*SOURCE DATA*
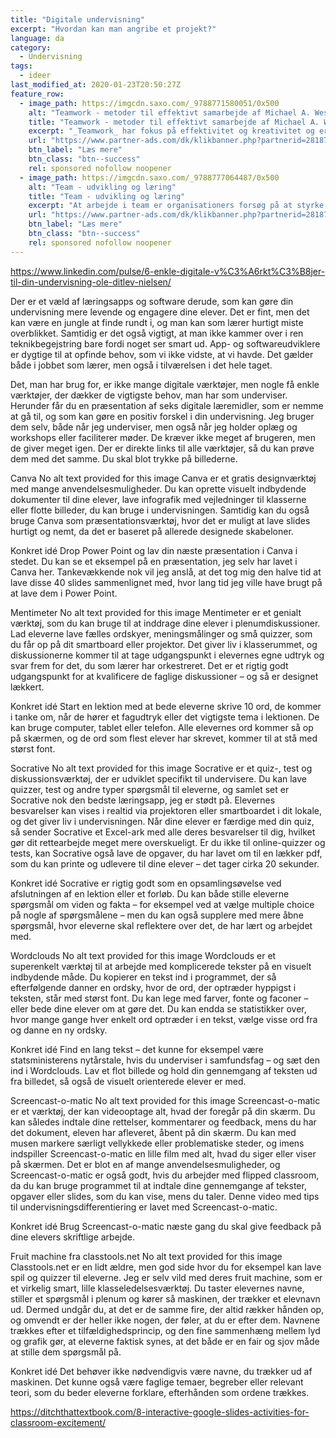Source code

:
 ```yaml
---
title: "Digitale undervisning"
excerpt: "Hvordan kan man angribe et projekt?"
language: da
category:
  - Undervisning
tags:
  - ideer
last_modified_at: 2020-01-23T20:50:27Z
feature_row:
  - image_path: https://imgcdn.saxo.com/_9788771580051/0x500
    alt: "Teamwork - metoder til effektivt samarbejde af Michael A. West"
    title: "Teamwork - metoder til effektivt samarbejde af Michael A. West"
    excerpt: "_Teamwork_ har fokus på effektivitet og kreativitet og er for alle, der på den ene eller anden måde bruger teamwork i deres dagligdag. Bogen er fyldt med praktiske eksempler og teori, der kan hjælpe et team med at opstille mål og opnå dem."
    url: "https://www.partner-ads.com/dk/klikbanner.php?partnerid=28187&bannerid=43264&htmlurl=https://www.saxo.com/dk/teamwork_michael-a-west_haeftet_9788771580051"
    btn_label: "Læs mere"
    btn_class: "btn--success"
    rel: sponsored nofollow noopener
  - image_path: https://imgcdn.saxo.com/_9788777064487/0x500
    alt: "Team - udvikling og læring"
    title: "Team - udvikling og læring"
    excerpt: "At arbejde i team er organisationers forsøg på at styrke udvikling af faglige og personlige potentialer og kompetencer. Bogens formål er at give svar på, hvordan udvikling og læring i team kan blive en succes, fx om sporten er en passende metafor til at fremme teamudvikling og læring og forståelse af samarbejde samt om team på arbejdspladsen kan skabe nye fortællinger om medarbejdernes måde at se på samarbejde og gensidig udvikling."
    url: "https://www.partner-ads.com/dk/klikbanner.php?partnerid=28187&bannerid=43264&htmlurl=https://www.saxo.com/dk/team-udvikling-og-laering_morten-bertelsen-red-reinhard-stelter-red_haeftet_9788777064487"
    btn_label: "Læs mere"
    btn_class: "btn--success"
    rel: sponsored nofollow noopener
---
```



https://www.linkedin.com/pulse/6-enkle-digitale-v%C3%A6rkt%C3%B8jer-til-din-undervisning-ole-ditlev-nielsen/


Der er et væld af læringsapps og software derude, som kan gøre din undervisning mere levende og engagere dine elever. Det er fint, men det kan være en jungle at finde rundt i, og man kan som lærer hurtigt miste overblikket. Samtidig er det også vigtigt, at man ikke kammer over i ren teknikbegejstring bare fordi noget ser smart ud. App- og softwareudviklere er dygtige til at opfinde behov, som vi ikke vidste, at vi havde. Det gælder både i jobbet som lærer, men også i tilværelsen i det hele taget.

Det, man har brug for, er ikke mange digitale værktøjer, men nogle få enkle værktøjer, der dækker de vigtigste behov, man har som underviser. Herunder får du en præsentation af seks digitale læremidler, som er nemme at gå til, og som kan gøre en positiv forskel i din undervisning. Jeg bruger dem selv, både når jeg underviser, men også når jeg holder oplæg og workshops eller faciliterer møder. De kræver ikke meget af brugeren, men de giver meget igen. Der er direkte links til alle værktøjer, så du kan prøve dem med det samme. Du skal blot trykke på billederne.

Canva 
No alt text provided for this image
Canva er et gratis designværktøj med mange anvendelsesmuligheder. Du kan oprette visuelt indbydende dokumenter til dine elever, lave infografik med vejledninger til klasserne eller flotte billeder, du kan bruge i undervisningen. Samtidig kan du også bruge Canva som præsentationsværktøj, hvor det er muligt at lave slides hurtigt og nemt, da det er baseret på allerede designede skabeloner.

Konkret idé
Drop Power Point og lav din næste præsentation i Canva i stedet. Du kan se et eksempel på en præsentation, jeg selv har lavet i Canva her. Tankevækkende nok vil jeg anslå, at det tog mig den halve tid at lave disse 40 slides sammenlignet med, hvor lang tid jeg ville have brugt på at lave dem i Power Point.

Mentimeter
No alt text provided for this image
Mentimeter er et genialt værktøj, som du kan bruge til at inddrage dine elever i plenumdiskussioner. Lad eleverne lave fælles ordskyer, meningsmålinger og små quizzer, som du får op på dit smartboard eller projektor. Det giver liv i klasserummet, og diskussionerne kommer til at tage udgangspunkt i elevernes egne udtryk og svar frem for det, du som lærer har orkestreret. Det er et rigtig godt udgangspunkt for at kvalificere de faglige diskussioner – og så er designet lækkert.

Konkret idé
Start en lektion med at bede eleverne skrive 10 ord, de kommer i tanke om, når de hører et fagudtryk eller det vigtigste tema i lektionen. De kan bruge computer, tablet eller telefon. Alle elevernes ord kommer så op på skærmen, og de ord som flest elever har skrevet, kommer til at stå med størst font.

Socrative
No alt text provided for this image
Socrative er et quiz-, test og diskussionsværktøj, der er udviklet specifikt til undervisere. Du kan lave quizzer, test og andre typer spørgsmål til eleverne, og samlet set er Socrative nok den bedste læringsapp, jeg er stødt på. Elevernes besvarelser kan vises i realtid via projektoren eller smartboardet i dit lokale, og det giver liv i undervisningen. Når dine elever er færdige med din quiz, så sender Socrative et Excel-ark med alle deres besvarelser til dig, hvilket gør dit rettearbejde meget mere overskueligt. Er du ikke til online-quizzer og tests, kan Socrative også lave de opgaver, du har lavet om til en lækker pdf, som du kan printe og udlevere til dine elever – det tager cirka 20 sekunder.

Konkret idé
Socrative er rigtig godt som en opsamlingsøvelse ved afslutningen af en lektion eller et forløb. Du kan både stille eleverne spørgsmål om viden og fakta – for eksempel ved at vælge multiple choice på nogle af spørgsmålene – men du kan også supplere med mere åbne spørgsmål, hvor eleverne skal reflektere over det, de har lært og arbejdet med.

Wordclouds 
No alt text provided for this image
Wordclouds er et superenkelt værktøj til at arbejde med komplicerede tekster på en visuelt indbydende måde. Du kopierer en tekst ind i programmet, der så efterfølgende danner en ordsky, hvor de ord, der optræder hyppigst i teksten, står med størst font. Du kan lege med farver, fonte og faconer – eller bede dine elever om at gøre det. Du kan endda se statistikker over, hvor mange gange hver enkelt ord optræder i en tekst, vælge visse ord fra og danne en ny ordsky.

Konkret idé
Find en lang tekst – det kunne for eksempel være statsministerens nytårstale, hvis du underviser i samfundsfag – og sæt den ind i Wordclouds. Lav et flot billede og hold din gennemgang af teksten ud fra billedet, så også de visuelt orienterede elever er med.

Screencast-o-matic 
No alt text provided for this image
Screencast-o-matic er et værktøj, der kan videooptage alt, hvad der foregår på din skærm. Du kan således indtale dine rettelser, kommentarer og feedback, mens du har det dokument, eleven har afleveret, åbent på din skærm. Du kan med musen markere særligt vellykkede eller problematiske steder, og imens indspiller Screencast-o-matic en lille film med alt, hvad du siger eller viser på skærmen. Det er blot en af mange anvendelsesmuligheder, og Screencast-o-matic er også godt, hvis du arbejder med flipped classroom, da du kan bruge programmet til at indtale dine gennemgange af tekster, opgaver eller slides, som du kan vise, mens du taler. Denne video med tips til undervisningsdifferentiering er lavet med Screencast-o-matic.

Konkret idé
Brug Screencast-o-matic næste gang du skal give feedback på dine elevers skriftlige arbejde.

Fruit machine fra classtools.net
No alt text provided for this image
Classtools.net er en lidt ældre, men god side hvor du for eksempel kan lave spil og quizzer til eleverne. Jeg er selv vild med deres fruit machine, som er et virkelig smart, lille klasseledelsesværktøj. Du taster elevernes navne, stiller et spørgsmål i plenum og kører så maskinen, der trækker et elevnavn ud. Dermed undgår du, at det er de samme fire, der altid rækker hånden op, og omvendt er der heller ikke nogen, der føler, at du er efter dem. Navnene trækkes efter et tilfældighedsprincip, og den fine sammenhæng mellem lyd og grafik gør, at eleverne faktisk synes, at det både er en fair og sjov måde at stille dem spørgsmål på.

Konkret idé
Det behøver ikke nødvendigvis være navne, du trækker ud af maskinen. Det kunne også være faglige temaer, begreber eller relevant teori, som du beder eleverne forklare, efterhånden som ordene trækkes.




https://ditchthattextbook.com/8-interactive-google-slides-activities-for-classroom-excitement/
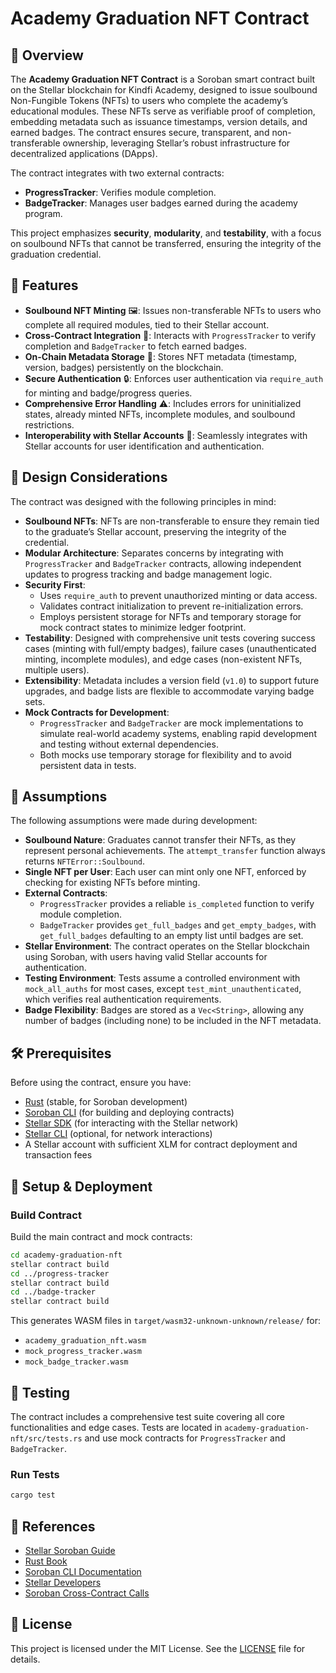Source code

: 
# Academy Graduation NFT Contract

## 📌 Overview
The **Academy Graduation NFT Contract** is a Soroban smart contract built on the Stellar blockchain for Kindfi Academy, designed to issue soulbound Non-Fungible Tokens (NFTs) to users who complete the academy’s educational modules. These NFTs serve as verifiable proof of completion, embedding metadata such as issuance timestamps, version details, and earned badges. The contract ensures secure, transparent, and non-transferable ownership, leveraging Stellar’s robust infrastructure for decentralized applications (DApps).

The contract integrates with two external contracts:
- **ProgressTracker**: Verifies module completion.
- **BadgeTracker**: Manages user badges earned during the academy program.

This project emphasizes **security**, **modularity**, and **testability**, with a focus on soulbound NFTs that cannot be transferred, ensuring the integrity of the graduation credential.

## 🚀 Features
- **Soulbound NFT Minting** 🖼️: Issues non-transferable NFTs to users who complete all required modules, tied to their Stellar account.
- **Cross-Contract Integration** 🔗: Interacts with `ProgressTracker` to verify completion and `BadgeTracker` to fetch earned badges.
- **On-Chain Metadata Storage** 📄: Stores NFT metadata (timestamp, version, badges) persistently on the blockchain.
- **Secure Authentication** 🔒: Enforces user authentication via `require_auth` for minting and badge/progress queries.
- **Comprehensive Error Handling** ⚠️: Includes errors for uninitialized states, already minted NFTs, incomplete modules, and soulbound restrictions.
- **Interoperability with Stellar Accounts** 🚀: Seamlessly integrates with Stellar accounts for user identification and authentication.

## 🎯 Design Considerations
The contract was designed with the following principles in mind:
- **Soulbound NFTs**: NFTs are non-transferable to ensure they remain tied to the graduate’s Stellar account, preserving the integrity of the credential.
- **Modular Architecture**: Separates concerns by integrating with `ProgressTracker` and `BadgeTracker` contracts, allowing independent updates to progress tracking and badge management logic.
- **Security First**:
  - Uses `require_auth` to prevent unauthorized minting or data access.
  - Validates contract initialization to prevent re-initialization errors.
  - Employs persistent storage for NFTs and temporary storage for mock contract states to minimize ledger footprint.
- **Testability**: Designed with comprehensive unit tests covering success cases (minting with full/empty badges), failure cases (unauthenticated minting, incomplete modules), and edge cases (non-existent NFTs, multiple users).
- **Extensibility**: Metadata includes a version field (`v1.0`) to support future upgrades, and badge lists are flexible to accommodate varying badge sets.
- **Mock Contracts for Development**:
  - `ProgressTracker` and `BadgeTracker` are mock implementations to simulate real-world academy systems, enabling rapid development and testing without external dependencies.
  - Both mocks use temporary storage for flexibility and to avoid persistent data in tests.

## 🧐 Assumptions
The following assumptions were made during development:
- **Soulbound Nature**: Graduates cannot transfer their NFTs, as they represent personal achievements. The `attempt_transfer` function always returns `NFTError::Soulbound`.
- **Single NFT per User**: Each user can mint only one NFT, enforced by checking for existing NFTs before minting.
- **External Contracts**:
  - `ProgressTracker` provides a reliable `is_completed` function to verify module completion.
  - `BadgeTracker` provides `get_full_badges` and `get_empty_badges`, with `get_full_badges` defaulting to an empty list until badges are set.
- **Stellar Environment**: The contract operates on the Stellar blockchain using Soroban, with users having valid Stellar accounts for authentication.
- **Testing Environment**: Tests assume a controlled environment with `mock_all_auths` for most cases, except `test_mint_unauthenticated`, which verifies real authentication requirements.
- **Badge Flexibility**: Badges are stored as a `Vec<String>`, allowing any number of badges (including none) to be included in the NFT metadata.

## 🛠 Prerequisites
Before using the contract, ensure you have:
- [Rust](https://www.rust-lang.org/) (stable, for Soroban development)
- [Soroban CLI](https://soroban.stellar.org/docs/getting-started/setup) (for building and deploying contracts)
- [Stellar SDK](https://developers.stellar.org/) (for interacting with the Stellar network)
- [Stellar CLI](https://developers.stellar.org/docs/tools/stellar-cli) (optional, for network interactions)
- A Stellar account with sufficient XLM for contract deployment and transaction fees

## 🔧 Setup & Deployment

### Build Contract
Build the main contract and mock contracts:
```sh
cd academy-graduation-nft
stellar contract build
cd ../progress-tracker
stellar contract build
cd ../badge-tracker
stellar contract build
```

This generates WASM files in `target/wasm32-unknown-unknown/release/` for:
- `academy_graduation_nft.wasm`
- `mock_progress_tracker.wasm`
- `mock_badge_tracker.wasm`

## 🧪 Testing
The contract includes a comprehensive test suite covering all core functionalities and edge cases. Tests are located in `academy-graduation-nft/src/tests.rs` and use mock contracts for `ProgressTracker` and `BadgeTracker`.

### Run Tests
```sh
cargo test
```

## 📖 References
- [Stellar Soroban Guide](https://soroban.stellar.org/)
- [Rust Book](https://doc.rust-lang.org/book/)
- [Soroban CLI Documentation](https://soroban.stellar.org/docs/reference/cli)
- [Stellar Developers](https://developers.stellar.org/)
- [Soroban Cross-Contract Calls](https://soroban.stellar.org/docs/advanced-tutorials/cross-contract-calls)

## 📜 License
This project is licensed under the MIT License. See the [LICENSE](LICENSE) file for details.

*EXERCISE DETAILS*
Within the records above, each line containing "Mentimeter" is to be returned.

*ANSWER SECTION*
Mentimeter
Mentimeter er et genialt værktøj, som du kan bruge til at inddrage dine elever i plenumdiskussioner. Lad eleverne lave fælles ordskyer, meningsmålinger og små quizzer, som du får op på dit smartboard eller projektor. Det giver liv i klasserummet, og diskussionerne kommer til at tage udgangspunkt i elevernes egne udtryk og svar frem for det, du som lærer har orkestreret. Det er et rigtig godt udgangspunkt for at kvalificere de faglige diskussioner – og så er designet lækkert.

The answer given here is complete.